The elegance and faded grandeur of the architecture. Ochre and burnt siena shades in the sun. The splendour of hints of the 1950's in packaging, in shop windows, in advertising. Sunny happy Vespas and motorbikes parked in alleyways. The surreptitious SPQR's hidden on drain covers, lampposts, bins, harking back to a distant age.
The food, the joy and pride in good quality and flavour. The French may have beautiful croissants, but the Italians take them and then stuff them like a doughnut: nutella, custard or apricot jam, what could be better? The steamy puffiness of squares of focaccia made especially in a wood fired oven for the children to have with their meatballs (which come after the pasta course, a bewildering concept to an English seven-year-old).
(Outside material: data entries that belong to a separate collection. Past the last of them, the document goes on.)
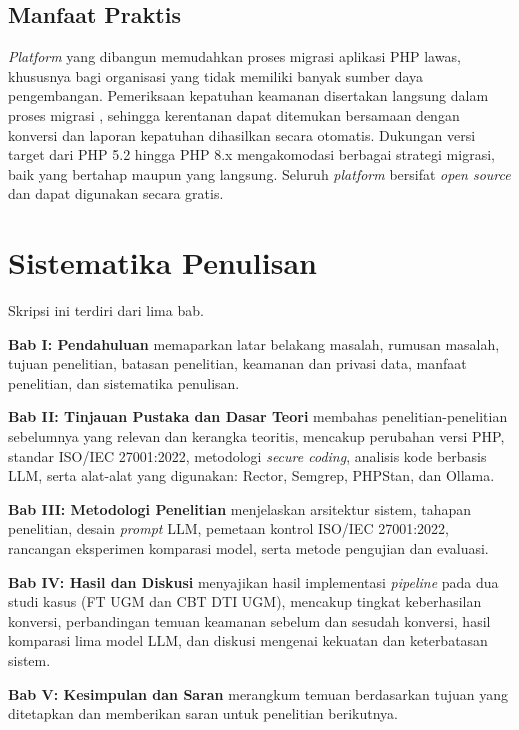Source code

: \subsection{Manfaat Praktis}

\textit{Platform} yang dibangun memudahkan proses migrasi aplikasi PHP lawas, khususnya bagi organisasi yang tidak memiliki banyak sumber daya pengembangan. Pemeriksaan kepatuhan keamanan disertakan langsung dalam proses migrasi \cite{iso27001_2022}, sehingga kerentanan dapat ditemukan bersamaan dengan konversi dan laporan kepatuhan dihasilkan secara otomatis. Dukungan versi target dari PHP 5.2 hingga PHP 8.x mengakomodasi berbagai strategi migrasi, baik yang bertahap maupun yang langsung. Seluruh \textit{platform} bersifat \textit{open source} dan dapat digunakan secara gratis.

\section{Sistematika Penulisan}

Skripsi ini terdiri dari lima bab.

\noindent \textbf{Bab I: Pendahuluan} memaparkan latar belakang masalah, rumusan masalah, tujuan penelitian, batasan penelitian, keamanan dan privasi data, manfaat penelitian, dan sistematika penulisan.

\noindent \textbf{Bab II: Tinjauan Pustaka dan Dasar Teori} membahas penelitian-penelitian sebelumnya yang relevan dan kerangka teoritis, mencakup perubahan versi PHP, standar ISO/IEC 27001:2022, metodologi \textit{secure coding}, analisis kode berbasis LLM, serta alat-alat yang digunakan: Rector, Semgrep, PHPStan, dan Ollama.

\noindent \textbf{Bab III: Metodologi Penelitian} menjelaskan arsitektur sistem, tahapan penelitian, desain \textit{prompt} LLM, pemetaan kontrol ISO/IEC 27001:2022, rancangan eksperimen komparasi model, serta metode pengujian dan evaluasi.

\noindent \textbf{Bab IV: Hasil dan Diskusi} menyajikan hasil implementasi \textit{pipeline} pada dua studi kasus (FT UGM dan CBT DTI UGM), mencakup tingkat keberhasilan konversi, perbandingan temuan keamanan sebelum dan sesudah konversi, hasil komparasi lima model LLM, dan diskusi mengenai kekuatan dan keterbatasan sistem.

\noindent \textbf{Bab V: Kesimpulan dan Saran} merangkum temuan berdasarkan tujuan yang ditetapkan dan memberikan saran untuk penelitian berikutnya.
We search for the best ice cream in all of Rome every day, based on guide books and website recommendation. The quality, the intensity of flavour, gives me the greatest pleasure and the greatest regrets now I've returned. Why didn't I try the apricot flavour, the wild cherry, the chestnut, even the fresh date? I am mortified that on my last day, when I went back inside to thank the man for the three scoops I'd just had (salted peanut, rice pudding, and ricotta, cointreau and orange if you're wondering) and shamefully bought two more flavours, I asked him what he thought his best flavours were, then when he thoughtfully and bashfully pointed out the very darkest chocolate, and then the habanero, I grimaced, made my excuses and ordered the cassata and zabaglione instead. Why didn't I just do it? Maybe I need to get some funding to go back on my own and do some more thorough research before writing my thesis on the best ice cream in Rome. It will only take a few months and some larger jeans.
Anyway my friend Laura says I should just post some beautiful photos of my trip on here without any words, but I never could keep my mouth shut. I think I've said what I wanted to say now though, so here are the pics...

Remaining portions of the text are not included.